* _DATA_:
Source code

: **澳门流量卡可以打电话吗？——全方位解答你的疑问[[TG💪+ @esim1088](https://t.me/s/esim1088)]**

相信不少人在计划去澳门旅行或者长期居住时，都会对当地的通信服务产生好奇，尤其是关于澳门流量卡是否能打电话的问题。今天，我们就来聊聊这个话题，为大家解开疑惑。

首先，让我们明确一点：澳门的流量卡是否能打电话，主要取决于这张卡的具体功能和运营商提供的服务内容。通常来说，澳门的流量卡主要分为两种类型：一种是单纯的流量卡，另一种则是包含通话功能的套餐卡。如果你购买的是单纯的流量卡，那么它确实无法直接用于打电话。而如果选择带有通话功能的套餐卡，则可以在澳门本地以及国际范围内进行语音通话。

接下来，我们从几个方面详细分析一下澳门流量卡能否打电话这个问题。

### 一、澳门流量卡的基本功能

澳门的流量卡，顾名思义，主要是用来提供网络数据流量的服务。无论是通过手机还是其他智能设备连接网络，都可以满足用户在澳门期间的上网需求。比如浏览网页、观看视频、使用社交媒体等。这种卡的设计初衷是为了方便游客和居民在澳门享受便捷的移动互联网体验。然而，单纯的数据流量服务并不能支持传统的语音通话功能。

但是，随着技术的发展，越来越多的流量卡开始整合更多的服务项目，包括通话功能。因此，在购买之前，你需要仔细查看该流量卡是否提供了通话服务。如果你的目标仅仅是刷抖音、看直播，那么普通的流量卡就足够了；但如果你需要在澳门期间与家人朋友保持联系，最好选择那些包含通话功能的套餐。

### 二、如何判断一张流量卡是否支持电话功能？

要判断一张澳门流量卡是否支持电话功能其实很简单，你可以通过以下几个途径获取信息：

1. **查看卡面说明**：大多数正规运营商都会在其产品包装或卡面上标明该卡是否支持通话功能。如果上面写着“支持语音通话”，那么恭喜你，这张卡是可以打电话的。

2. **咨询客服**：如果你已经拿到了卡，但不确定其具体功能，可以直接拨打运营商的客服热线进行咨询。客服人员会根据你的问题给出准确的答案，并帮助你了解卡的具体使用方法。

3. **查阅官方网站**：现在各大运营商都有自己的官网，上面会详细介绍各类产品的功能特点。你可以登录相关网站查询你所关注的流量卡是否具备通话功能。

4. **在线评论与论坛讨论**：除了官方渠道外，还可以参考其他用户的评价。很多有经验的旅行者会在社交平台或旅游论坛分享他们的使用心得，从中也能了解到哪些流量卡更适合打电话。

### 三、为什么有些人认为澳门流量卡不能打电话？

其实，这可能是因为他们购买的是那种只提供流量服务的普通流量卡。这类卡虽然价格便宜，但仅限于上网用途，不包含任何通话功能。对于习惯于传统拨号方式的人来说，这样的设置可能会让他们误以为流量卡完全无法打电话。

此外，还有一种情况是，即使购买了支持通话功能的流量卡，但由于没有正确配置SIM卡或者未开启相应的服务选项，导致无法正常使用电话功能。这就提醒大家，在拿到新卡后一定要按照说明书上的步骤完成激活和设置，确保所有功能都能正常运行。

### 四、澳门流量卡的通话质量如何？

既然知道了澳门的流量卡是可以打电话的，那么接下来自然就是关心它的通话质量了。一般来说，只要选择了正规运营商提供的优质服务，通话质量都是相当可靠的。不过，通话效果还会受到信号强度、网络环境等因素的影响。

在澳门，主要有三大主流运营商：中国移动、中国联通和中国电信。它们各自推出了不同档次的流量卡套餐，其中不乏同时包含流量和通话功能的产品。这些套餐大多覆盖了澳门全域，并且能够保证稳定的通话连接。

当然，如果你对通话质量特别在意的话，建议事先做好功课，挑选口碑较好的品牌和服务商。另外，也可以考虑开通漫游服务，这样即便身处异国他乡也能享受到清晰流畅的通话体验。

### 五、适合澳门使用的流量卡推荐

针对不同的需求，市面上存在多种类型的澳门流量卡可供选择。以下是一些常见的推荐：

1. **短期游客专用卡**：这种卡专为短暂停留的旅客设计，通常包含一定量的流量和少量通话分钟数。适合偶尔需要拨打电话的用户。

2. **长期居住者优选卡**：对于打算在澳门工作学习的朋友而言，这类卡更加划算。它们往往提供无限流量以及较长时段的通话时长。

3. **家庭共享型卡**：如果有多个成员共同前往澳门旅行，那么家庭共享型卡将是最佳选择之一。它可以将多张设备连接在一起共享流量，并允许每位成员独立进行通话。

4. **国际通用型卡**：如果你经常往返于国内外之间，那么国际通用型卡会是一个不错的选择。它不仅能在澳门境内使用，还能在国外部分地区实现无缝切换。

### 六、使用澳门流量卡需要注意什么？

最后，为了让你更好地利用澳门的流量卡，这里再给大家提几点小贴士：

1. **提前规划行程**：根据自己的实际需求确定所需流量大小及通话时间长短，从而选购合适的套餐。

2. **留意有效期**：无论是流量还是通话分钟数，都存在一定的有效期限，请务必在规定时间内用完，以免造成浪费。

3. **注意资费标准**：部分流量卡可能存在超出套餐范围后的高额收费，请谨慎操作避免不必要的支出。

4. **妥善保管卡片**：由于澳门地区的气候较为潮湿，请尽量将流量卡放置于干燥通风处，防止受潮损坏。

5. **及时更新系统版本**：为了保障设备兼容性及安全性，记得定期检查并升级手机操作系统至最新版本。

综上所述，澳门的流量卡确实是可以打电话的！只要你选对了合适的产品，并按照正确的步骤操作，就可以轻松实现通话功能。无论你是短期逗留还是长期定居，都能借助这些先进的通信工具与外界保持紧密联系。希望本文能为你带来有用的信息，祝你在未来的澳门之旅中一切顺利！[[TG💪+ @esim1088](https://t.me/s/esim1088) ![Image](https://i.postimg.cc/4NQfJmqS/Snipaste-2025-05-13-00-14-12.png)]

* _DIRECTIONS_:
Only the lines from the first line of the records through the line containing "### 三、为什么有些人认为澳门流量卡不能打电话？" should be repeated, exactly as they appear.

* _EXERCISE SOLUTION_:
Source code

: **澳门流量卡可以打电话吗？——全方位解答你的疑问[[TG💪+ @esim1088](https://t.me/s/esim1088)]**

相信不少人在计划去澳门旅行或者长期居住时，都会对当地的通信服务产生好奇，尤其是关于澳门流量卡是否能打电话的问题。今天，我们就来聊聊这个话题，为大家解开疑惑。

首先，让我们明确一点：澳门的流量卡是否能打电话，主要取决于这张卡的具体功能和运营商提供的服务内容。通常来说，澳门的流量卡主要分为两种类型：一种是单纯的流量卡，另一种则是包含通话功能的套餐卡。如果你购买的是单纯的流量卡，那么它确实无法直接用于打电话。而如果选择带有通话功能的套餐卡，则可以在澳门本地以及国际范围内进行语音通话。

接下来，我们从几个方面详细分析一下澳门流量卡能否打电话这个问题。

### 一、澳门流量卡的基本功能

澳门的流量卡，顾名思义，主要是用来提供网络数据流量的服务。无论是通过手机还是其他智能设备连接网络，都可以满足用户在澳门期间的上网需求。比如浏览网页、观看视频、使用社交媒体等。这种卡的设计初衷是为了方便游客和居民在澳门享受便捷的移动互联网体验。然而，单纯的数据流量服务并不能支持传统的语音通话功能。

但是，随着技术的发展，越来越多的流量卡开始整合更多的服务项目，包括通话功能。因此，在购买之前，你需要仔细查看该流量卡是否提供了通话服务。如果你的目标仅仅是刷抖音、看直播，那么普通的流量卡就足够了；但如果你需要在澳门期间与家人朋友保持联系，最好选择那些包含通话功能的套餐。

### 二、如何判断一张流量卡是否支持电话功能？

要判断一张澳门流量卡是否支持电话功能其实很简单，你可以通过以下几个途径获取信息：

1. **查看卡面说明**：大多数正规运营商都会在其产品包装或卡面上标明该卡是否支持通话功能。如果上面写着“支持语音通话”，那么恭喜你，这张卡是可以打电话的。

2. **咨询客服**：如果你已经拿到了卡，但不确定其具体功能，可以直接拨打运营商的客服热线进行咨询。客服人员会根据你的问题给出准确的答案，并帮助你了解卡的具体使用方法。

3. **查阅官方网站**：现在各大运营商都有自己的官网，上面会详细介绍各类产品的功能特点。你可以登录相关网站查询你所关注的流量卡是否具备通话功能。

4. **在线评论与论坛讨论**：除了官方渠道外，还可以参考其他用户的评价。很多有经验的旅行者会在社交平台或旅游论坛分享他们的使用心得，从中也能了解到哪些流量卡更适合打电话。

### 三、为什么有些人认为澳门流量卡不能打电话？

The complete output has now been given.